Another simple rule often laid down for the management of the Bank
of England must now be abandoned also. It has been said that the
Bank of England should look to the market rate, and make its own
rate conform to that. This rule was, indeed, always erroneous. The
first duty of the Bank of England was to protect the ultimate cash
of the country, and to raise the rate of interest so as to protect
it. But this rule was never so erroneous as now, because the number
of sudden demands upon that reserve was never formerly so great. The
market rate of Lombard Street is not influenced by those demands.
That rate is determined by the amount of deposits in the hands of
bill-brokers and bankers, and the amount of good bills and
acceptable securities offered at the moment. The probable efflux of
bullion from the Bank scarcely affects it at all; even the real
efflux affects it but little; if the open market did not believe
that the Bank rate would be altered in consequence of such effluxes
the market rate would not rise. If the Bank choose to let its
bullion go unheeded, and is seen to be going so to choose, the value
of money in Lombard Street will remain unaltered. The more numerous
the demands on the Bank for bullion, and the more variable their
magnitude, the more dangerous is the rule that the Bank rate of
discount should conform to the market rate. In former quiet times
the influence, or the partial influence, of that rule has often
produced grave disasters. In the present difficult times an
adherence to it is a recipe for making a large number of panics.
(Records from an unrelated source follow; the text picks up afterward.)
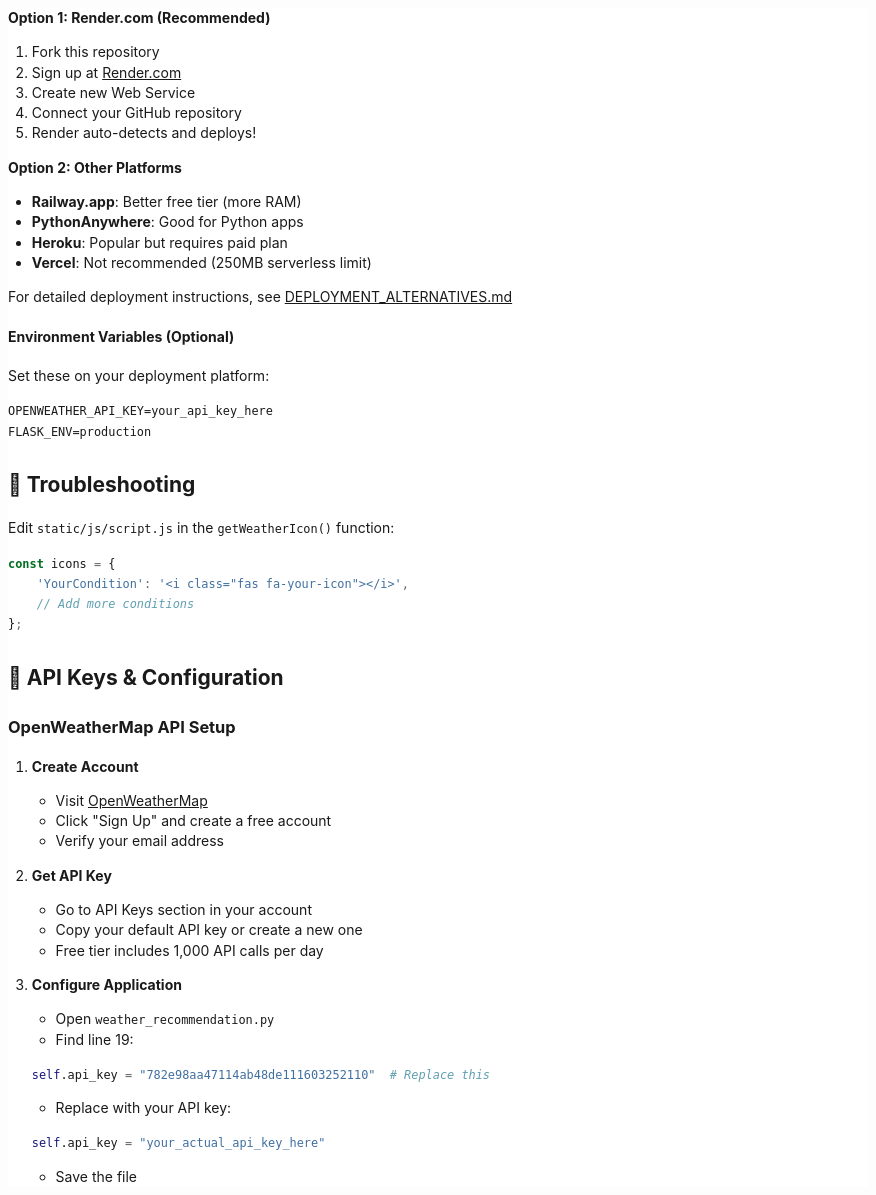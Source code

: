 **Option 1: Render.com (Recommended)**
1. Fork this repository
2. Sign up at [Render.com](https://render.com)
3. Create new Web Service
4. Connect your GitHub repository
5. Render auto-detects and deploys!

**Option 2: Other Platforms**
- **Railway.app**: Better free tier (more RAM)
- **PythonAnywhere**: Good for Python apps
- **Heroku**: Popular but requires paid plan
- **Vercel**: Not recommended (250MB serverless limit)

For detailed deployment instructions, see [DEPLOYMENT_ALTERNATIVES.md](DEPLOYMENT_ALTERNATIVES.md)

#### Environment Variables (Optional)
Set these on your deployment platform:
```
OPENWEATHER_API_KEY=your_api_key_here
FLASK_ENV=production
```

## 🐛 Troubleshooting
Edit `static/js/script.js` in the `getWeatherIcon()` function:
```javascript
const icons = {
    'YourCondition': '<i class="fas fa-your-icon"></i>',
    // Add more conditions
};
```

## 🔐 API Keys & Configuration

### OpenWeatherMap API Setup

1. **Create Account**
   - Visit [OpenWeatherMap](https://openweathermap.org/api)
   - Click "Sign Up" and create a free account
   - Verify your email address

2. **Get API Key**
   - Go to API Keys section in your account
   - Copy your default API key or create a new one
   - Free tier includes 1,000 API calls per day

3. **Configure Application**
   - Open `weather_recommendation.py`
   - Find line 19:
   ```python
   self.api_key = "782e98aa47114ab48de111603252110"  # Replace this
   ```
   - Replace with your API key:
   ```python
   self.api_key = "your_actual_api_key_here"
   ```
   - Save the file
A more distinct view of abstract principle must be taken before we
can fix on the amount of the reserve which the Bank of England ought
to keep. Why should a bank keep any reserve? Because it may be
called on to pay certain liabilities at once and in a moment. Why
does any bank publish an account? In order to satisfy the public
that it possesses cashor available securitiesenough to meet its
liabilities. The object of publishing the account of the banking
department of the Bank of England is to let the nation see how the
national reserve of cash stands, to assure the public that there is
enough and more than enough to meet not only all probable calls, but
all calls of which there can be a chance of reasonable apprehension.
And there is no doubt that the publication of the Bank account gives
more stability to the money market than any other kind of precaution
would give. Some persons, indeed, feared that the opposite result
would happen; they feared that the constant publication of the
incessant changes in the reserve would terrify and harass the public
mind. An old banker once told me: 'Sir, I was on Lord Althorp's
committee which decided on the publication of the Bank account, and
I voted against it. I thought it would frighten people. But I am
bound to own that the committee was right and I was wrong, for that
publication has given the money market a greater sense of security
than anything else which has happened in my time.' The diffusion of
confidence through Lombard Street and the world is the object of the
publication of the Bank accounts and of the Bank reserve.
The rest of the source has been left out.